Beijing for its part, in unveiling the personal sanctions targeting Nancy Pelosi (which however according to many reports remain “undefined” and unspecified – though without doubt it includes a travel ban to China), said further it will “definitely take all necessary measures to resolutely safeguard its sovereignty and territorial integrity in response to the U.S. Speaker’s visit.”

According to a Bloomberg report from earlier this week, Pelosi’s Taiwan visit was not backed by the White House, but instead left the administration in a desperate scramble to salvage the diplomatic pieces with China. “But behind the scenes, officials in President Joe Biden’s administration were fuming at her insistence on using the trip as a capstone for her career at a moment of highly delicate relations with Beijing,” the report reads.

This is an expected move as China summoned the US ambassador over Pelosi’s trip. China reacted similarly in 2010-11 when it disapproved of US policy towards Tibet, and the US summoned the Chinese ambassador after the COVID-19 pandemic https://t.co/bqje6aX95u

— Samuel Ramani (@SamRamani2) August 5, 2022

The White House sent national security briefers to warn her of all that could go wrong with such a trip, but were unable to alter her plans. Officially, the White House told the public that Congressional members “make their own decisions”. But behind the scenes, according to Bloomberg, it was an administration in full crisis mode: “When it became clear that Pelosi could not be swayed, the administration instead planned for contingencies, setting up a scramble to ensure communication channels with Beijing were functioning and any fallout could be minimized,” Bloomberg revealed.

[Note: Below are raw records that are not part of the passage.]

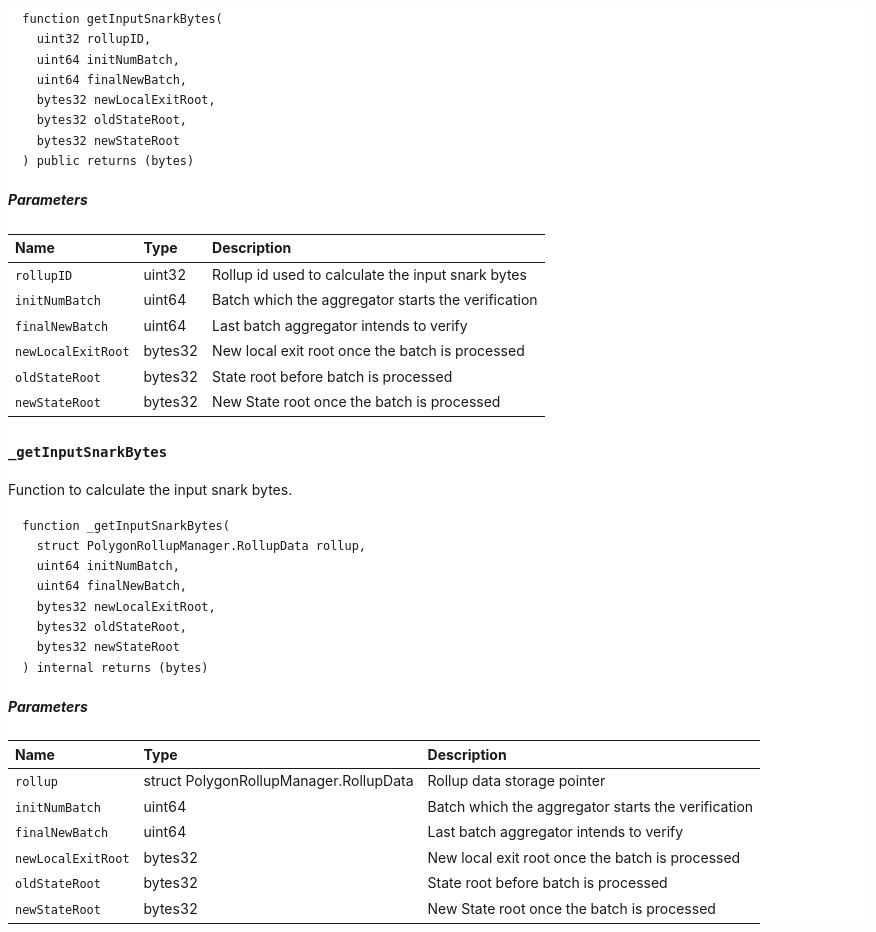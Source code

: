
 ```solidity
  function getInputSnarkBytes(
    uint32 rollupID,
    uint64 initNumBatch,
    uint64 finalNewBatch,
    bytes32 newLocalExitRoot,
    bytes32 oldStateRoot,
    bytes32 newStateRoot
  ) public returns (bytes)
```

##### Parameters

| Name | Type | Description                                                          |
| :--- | :--- | :------------------------------------------------------------------- |
|`rollupID` | uint32 | Rollup id used to calculate the input snark bytes
|`initNumBatch` | uint64 | Batch which the aggregator starts the verification
|`finalNewBatch` | uint64 | Last batch aggregator intends to verify
|`newLocalExitRoot` | bytes32 | New local exit root once the batch is processed
|`oldStateRoot` | bytes32 | State root before batch is processed
|`newStateRoot` | bytes32 | New State root once the batch is processed

### `_getInputSnarkBytes`

Function to calculate the input snark bytes.

```solidity
  function _getInputSnarkBytes(
    struct PolygonRollupManager.RollupData rollup,
    uint64 initNumBatch,
    uint64 finalNewBatch,
    bytes32 newLocalExitRoot,
    bytes32 oldStateRoot,
    bytes32 newStateRoot
  ) internal returns (bytes)
```

##### Parameters

| Name | Type | Description                                                          |
| :--- | :--- | :------------------------------------------------------------------- |
|`rollup` | struct PolygonRollupManager.RollupData | Rollup data storage pointer
|`initNumBatch` | uint64 | Batch which the aggregator starts the verification
|`finalNewBatch` | uint64 | Last batch aggregator intends to verify
|`newLocalExitRoot` | bytes32 | New local exit root once the batch is processed
|`oldStateRoot` | bytes32 | State root before batch is processed
|`newStateRoot` | bytes32 | New State root once the batch is processed

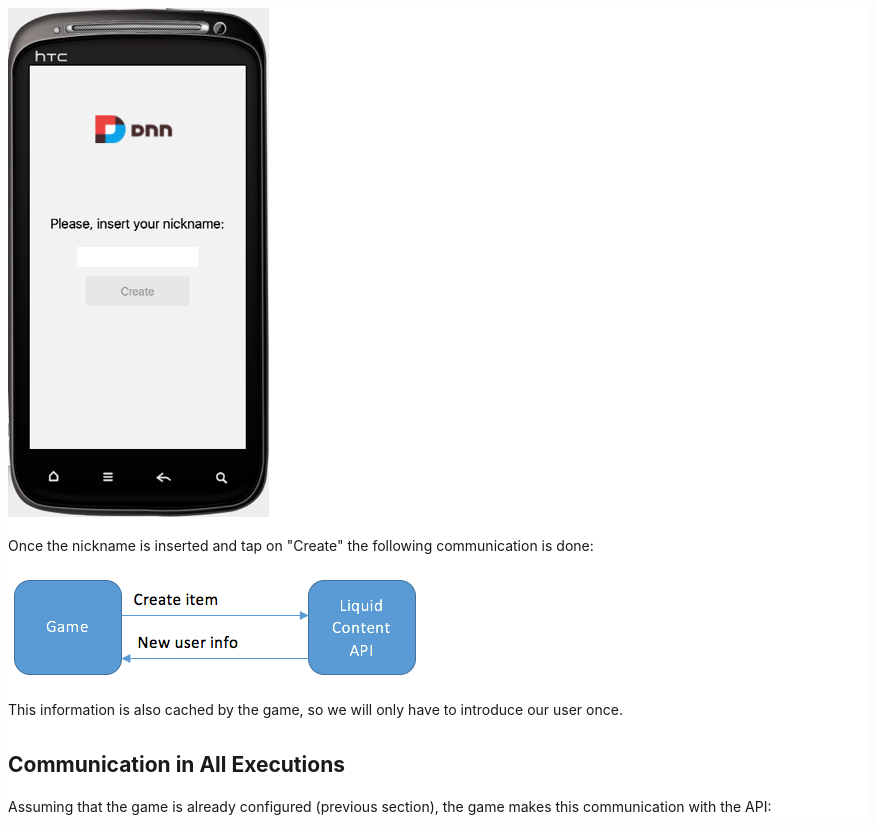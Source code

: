 ![8 game image](images/8-game-image.png)

Once the nickname is inserted and tap on &quot;Create&quot; the following communication is done:

![9 diagram](images/9-diagram.png)

This information is also cached by the game, so we will only have to introduce our user once.

## Communication in All Executions

Assuming that the game is already configured (previous section), the game makes this communication with the API:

According to more behind-the-scenes details of the lead-up to the controversial trip, White House efforts at preemptively defusing tensions with China “included meetings between US officials and their counterparts at the Chinese embassy in Washington, people familiar with the matter said. They were granted anonymity to discuss the private deliberations.”

“But even as they tried to convince Pelosi’s team that now was not the right time to go, administration officials knew they had to plan for the possibility that she would do so and gird for any Chinese response,” the report noted.

Also interesting is that the full itinerary and planned Taiwan stop had been kept even from lawmakers accompanying Pelosi on her Asia tour down to the last minute. And then there’s this astounding section from the Bloomberg reporting:

The more the administration tried to weigh in behind the scenes, the more Pelosi dug in.

At one point, her team suggested she might consider delaying the trip if the president publicly asked her to. Biden advisers didn’t believe that was a good idea, not least because they were unsure that she would comply, people familiar with the exchange said.

After days of treating the travel plans as a hypothetical, on Monday, White House officials changed their tone. Before Pelosi landed in the region, Kirby warned Beijing not to overreact to a potential Taiwan stop or use it as a pretext to increase tensions.

Indeed, Kirby has since condemned what he called on Thursday a China ‘overreaction’. Pelosi while in Japan on the last stop of the trip said that Beijing used her visit as an “excuse” to conduct threatening exercises to pressure Taiwan. 

China’s foreign ministry has said all along that the White House could have stopped the Pelosi trip if it wanted to, but chose to allow it to happen.